YOUR OBJECTIVE: Among the entries below, how many lines contain "reach"? Answer with the number only.

SUPPLIED RECORDS:

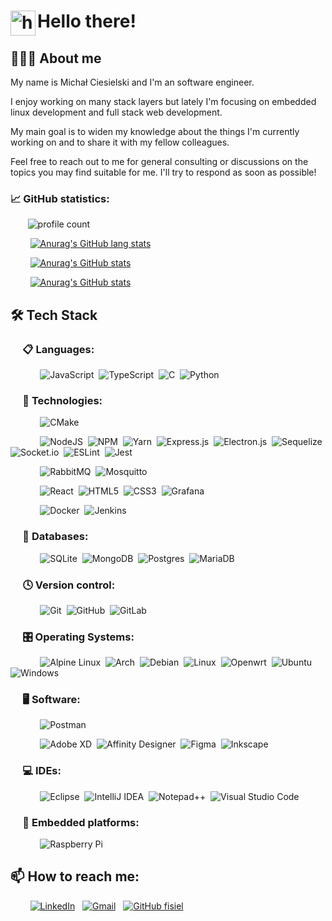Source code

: # <img alt="handwavegif" src="https://user-images.githubusercontent.com/39513876/112366216-8cfe7400-8cfe-11eb-8116-7d3dbae20e97.gif" width='40' align="left"/> Hello there!

## 👨🏻‍💻 About me

My name is Michał Ciesielski and I'm an software engineer. 

I enjoy working on many stack layers but lately I'm focusing on embedded linux development and full stack web development.

My main goal is to widen my knowledge about the things I'm currently working on and to share it with my fellow colleagues.

Feel free to reach out to me for general consulting or discussions on the topics you may find suitable for me. I'll try to respond as soon as possible!

### 📈 GitHub statistics:

&nbsp;&nbsp;&nbsp;&nbsp;&nbsp;&nbsp;&nbsp;![profile count](https://komarev.com/ghpvc/?username=fisiel&label=Profile%20views&color=b40e96&style=flat)&nbsp;

&nbsp;&nbsp;&nbsp;&nbsp;&nbsp;&nbsp;&nbsp;&nbsp;[![Anurag's GitHub lang stats](https://github-readme-stats.vercel.app/api/top-langs?username=fisiel&show_icons=true&theme=synthwave&locale=en&layout=compact)](https://github.com/anuraghazra/github-readme-stats)

&nbsp;&nbsp;&nbsp;&nbsp;&nbsp;&nbsp;&nbsp;&nbsp;[![Anurag's GitHub stats](https://github-readme-stats.vercel.app/api?username=fisiel&show_icons=true&theme=synthwave&locale=en)](https://github.com/anuraghazra/github-readme-stats)

&nbsp;&nbsp;&nbsp;&nbsp;&nbsp;&nbsp;&nbsp;&nbsp;[![Anurag's GitHub stats](https://github-readme-streak-stats.herokuapp.com/?user=fisiel&theme=dark)](https://github.com/DenverCoder1/github-readme-streak-stats)

## 🛠 Tech Stack

### &nbsp;&nbsp;&nbsp;&nbsp; 📋 Languages:

&nbsp;&nbsp;&nbsp;&nbsp;&nbsp;&nbsp;&nbsp;&nbsp;&nbsp;&nbsp;&nbsp;&nbsp;![JavaScript](https://img.shields.io/badge/javascript-%23323330.svg?style=for-the-badge&logo=javascript&logoColor=%23F7DF1E)&nbsp;
![TypeScript](https://img.shields.io/badge/typescript-%23007ACC.svg?style=for-the-badge&logo=typescript&logoColor=white)&nbsp;
![C](https://img.shields.io/badge/c-%2300599C.svg?style=for-the-badge&logo=c&logoColor=white)&nbsp;
![Python](https://img.shields.io/badge/python-3670A0?style=for-the-badge&logo=python&logoColor=ffdd54)&nbsp;

### &nbsp;&nbsp;&nbsp;&nbsp; 🔬 Technologies:

&nbsp;&nbsp;&nbsp;&nbsp;&nbsp;&nbsp;&nbsp;&nbsp;&nbsp;&nbsp;&nbsp;&nbsp;![CMake](https://img.shields.io/badge/CMake-%23008FBA.svg?style=for-the-badge&logo=cmake&logoColor=white)&nbsp;

&nbsp;&nbsp;&nbsp;&nbsp;&nbsp;&nbsp;&nbsp;&nbsp;&nbsp;&nbsp;&nbsp;&nbsp;![NodeJS](https://img.shields.io/badge/node.js-6DA55F?style=for-the-badge&logo=node.js&logoColor=white)&nbsp;
![NPM](https://img.shields.io/badge/NPM-%23000000.svg?style=for-the-badge&logo=npm&logoColor=white)&nbsp;
![Yarn](https://img.shields.io/badge/yarn-%232C8EBB.svg?style=for-the-badge&logo=yarn&logoColor=white)&nbsp;
![Express.js](https://img.shields.io/badge/express.js-%23404d59.svg?style=for-the-badge&logo=express&logoColor=%2361DAFB)&nbsp;
![Electron.js](https://img.shields.io/badge/Electron-191970?style=for-the-badge&logo=Electron&logoColor=white)&nbsp;
![Sequelize](https://img.shields.io/badge/Sequelize-52B0E7?style=for-the-badge&logo=Sequelize&logoColor=white)&nbsp;
![Socket.io](https://img.shields.io/badge/Socket.io-black?style=for-the-badge&logo=socket.io&badgeColor=010101)&nbsp;
![ESLint](https://img.shields.io/badge/ESLint-4B3263?style=for-the-badge&logo=eslint&logoColor=white)&nbsp;
![Jest](https://img.shields.io/badge/-jest-%23C21325?style=for-the-badge&logo=jest&logoColor=white)&nbsp;

&nbsp;&nbsp;&nbsp;&nbsp;&nbsp;&nbsp;&nbsp;&nbsp;&nbsp;&nbsp;&nbsp;&nbsp;![RabbitMQ](https://img.shields.io/badge/Rabbitmq-FF6600?style=for-the-badge&logo=rabbitmq&logoColor=white)&nbsp;
![Mosquitto](https://img.shields.io/badge/mosquitto-%233C5280.svg?style=for-the-badge&logo=eclipsemosquitto&logoColor=white)&nbsp;

&nbsp;&nbsp;&nbsp;&nbsp;&nbsp;&nbsp;&nbsp;&nbsp;&nbsp;&nbsp;&nbsp;&nbsp;![React](https://img.shields.io/badge/react-%2320232a.svg?style=for-the-badge&logo=react&logoColor=%2361DAFB)&nbsp;
![HTML5](https://img.shields.io/badge/html5-%23E34F26.svg?style=for-the-badge&logo=html5&logoColor=white)&nbsp;
![CSS3](https://img.shields.io/badge/css3-%231572B6.svg?style=for-the-badge&logo=css3&logoColor=white)&nbsp;
![Grafana](https://img.shields.io/badge/grafana-%23F46800.svg?style=for-the-badge&logo=grafana&logoColor=white)&nbsp;

&nbsp;&nbsp;&nbsp;&nbsp;&nbsp;&nbsp;&nbsp;&nbsp;&nbsp;&nbsp;&nbsp;&nbsp;![Docker](https://img.shields.io/badge/docker-%230db7ed.svg?style=for-the-badge&logo=docker&logoColor=white)&nbsp;
![Jenkins](https://img.shields.io/badge/jenkins-%232C5263.svg?style=for-the-badge&logo=jenkins&logoColor=white)&nbsp;

### &nbsp;&nbsp;&nbsp;&nbsp; 💾 Databases:

&nbsp;&nbsp;&nbsp;&nbsp;&nbsp;&nbsp;&nbsp;&nbsp;&nbsp;&nbsp;&nbsp;&nbsp;![SQLite](https://img.shields.io/badge/sqlite-%2307405e.svg?style=for-the-badge&logo=sqlite&logoColor=white)&nbsp;
![MongoDB](https://img.shields.io/badge/MongoDB-%234ea94b.svg?style=for-the-badge&logo=mongodb&logoColor=white)&nbsp;
![Postgres](https://img.shields.io/badge/postgres-%23316192.svg?style=for-the-badge&logo=postgresql&logoColor=white)&nbsp;
![MariaDB](https://img.shields.io/badge/MariaDB-003545?style=for-the-badge&logo=mariadb&logoColor=white)&nbsp;

### &nbsp;&nbsp;&nbsp;&nbsp; 🕓 Version control: 

&nbsp;&nbsp;&nbsp;&nbsp;&nbsp;&nbsp;&nbsp;&nbsp;&nbsp;&nbsp;&nbsp;&nbsp;![Git](https://img.shields.io/badge/git-%23F05033.svg?style=for-the-badge&logo=git&logoColor=white)&nbsp;
![GitHub](https://img.shields.io/badge/github-%23121011.svg?style=for-the-badge&logo=github&logoColor=white)&nbsp;
![GitLab](https://img.shields.io/badge/gitlab-%23181717.svg?style=for-the-badge&logo=gitlab&logoColor=white)&nbsp;

### &nbsp;&nbsp;&nbsp;&nbsp; 🎛️ Operating Systems:

&nbsp;&nbsp;&nbsp;&nbsp;&nbsp;&nbsp;&nbsp;&nbsp;&nbsp;&nbsp;&nbsp;&nbsp;![Alpine Linux](https://img.shields.io/badge/Alpine_Linux-%230D597F.svg?style=for-the-badge&logo=alpine-linux&logoColor=white)&nbsp;
![Arch](https://img.shields.io/badge/Arch%20Linux-1793D1?logo=arch-linux&logoColor=fff&style=for-the-badge)&nbsp;
![Debian](https://img.shields.io/badge/Debian-D70A53?style=for-the-badge&logo=debian&logoColor=white)&nbsp;
![Linux](https://img.shields.io/badge/Linux-FCC624?style=for-the-badge&logo=linux&logoColor=black)&nbsp;
![Openwrt](https://img.shields.io/badge/OpenWRT-00B5E2?style=for-the-badge&logo=OpenWrt&logoColor=white)&nbsp;
![Ubuntu](https://img.shields.io/badge/Ubuntu-E95420?style=for-the-badge&logo=ubuntu&logoColor=white)&nbsp;
![Windows](https://img.shields.io/badge/Windows-0078D6?style=for-the-badge&logo=windows&logoColor=white)&nbsp;

### &nbsp;&nbsp;&nbsp;&nbsp; 🖥️ Software: 

&nbsp;&nbsp;&nbsp;&nbsp;&nbsp;&nbsp;&nbsp;&nbsp;&nbsp;&nbsp;&nbsp;&nbsp;![Postman](https://img.shields.io/badge/Postman-FF6C37?style=for-the-badge&logo=postman&logoColor=white)&nbsp;

&nbsp;&nbsp;&nbsp;&nbsp;&nbsp;&nbsp;&nbsp;&nbsp;&nbsp;&nbsp;&nbsp;&nbsp;![Adobe XD](https://img.shields.io/badge/Adobe%20XD-470137?style=for-the-badge&logo=Adobe%20XD&logoColor=#FF61F6)&nbsp;
![Affinity Designer](https://img.shields.io/badge/affinity%20desginer-%231B72BE.svg?style=for-the-badge&logo=affinity-designer&logoColor=white)&nbsp;
![Figma](https://img.shields.io/badge/figma-%23F24E1E.svg?style=for-the-badge&logo=figma&logoColor=white)&nbsp;
![Inkscape](https://img.shields.io/badge/Inkscape-e0e0e0?style=for-the-badge&logo=inkscape&logoColor=080A13)&nbsp;

### &nbsp;&nbsp;&nbsp;&nbsp; 💻 IDEs:

&nbsp;&nbsp;&nbsp;&nbsp;&nbsp;&nbsp;&nbsp;&nbsp;&nbsp;&nbsp;&nbsp;&nbsp;![Eclipse](https://img.shields.io/badge/Eclipse-FE7A16.svg?style=for-the-badge&logo=Eclipse&logoColor=white)&nbsp;
![IntelliJ IDEA](https://img.shields.io/badge/IntelliJIDEA-000000.svg?style=for-the-badge&logo=intellij-idea&logoColor=white)&nbsp;
![Notepad++](https://img.shields.io/badge/Notepad++-90E59A.svg?style=for-the-badge&logo=notepad%2b%2b&logoColor=black)&nbsp;
![Visual Studio Code](https://img.shields.io/badge/Visual%20Studio%20Code-0078d7.svg?style=for-the-badge&logo=visual-studio-code&logoColor=white)&nbsp;

### &nbsp;&nbsp;&nbsp;&nbsp; 🤖 Embedded platforms:

&nbsp;&nbsp;&nbsp;&nbsp;&nbsp;&nbsp;&nbsp;&nbsp;&nbsp;&nbsp;&nbsp;&nbsp;![Raspberry Pi](https://img.shields.io/badge/-RaspberryPi-C51A4A?style=for-the-badge&logo=Raspberry-Pi)&nbsp;

## 📫 How to reach me:

&nbsp;&nbsp;&nbsp;&nbsp;&nbsp;&nbsp;&nbsp;&nbsp;<a href="https://www.linkedin.com/in/karolkawski/"><img alt="LinkedIn" src="https://img.shields.io/badge/linkedin%20-%230077B5.svg?&style=flat&logo=linkedin&logoColor=white"/></a> &nbsp;
<a href="mailto:miccies.dev@gmail.com"><img alt="Gmail" src="https://img.shields.io/badge/-Gmail-05122A?style=flat&logo=Gmail" /></a> &nbsp;
[![GitHub fisiel](https://img.shields.io/github/followers/fisiel?label=follow&style=social)](https://github.com/fisiel)&nbsp;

ANSWER TO THE EXERCISE: 2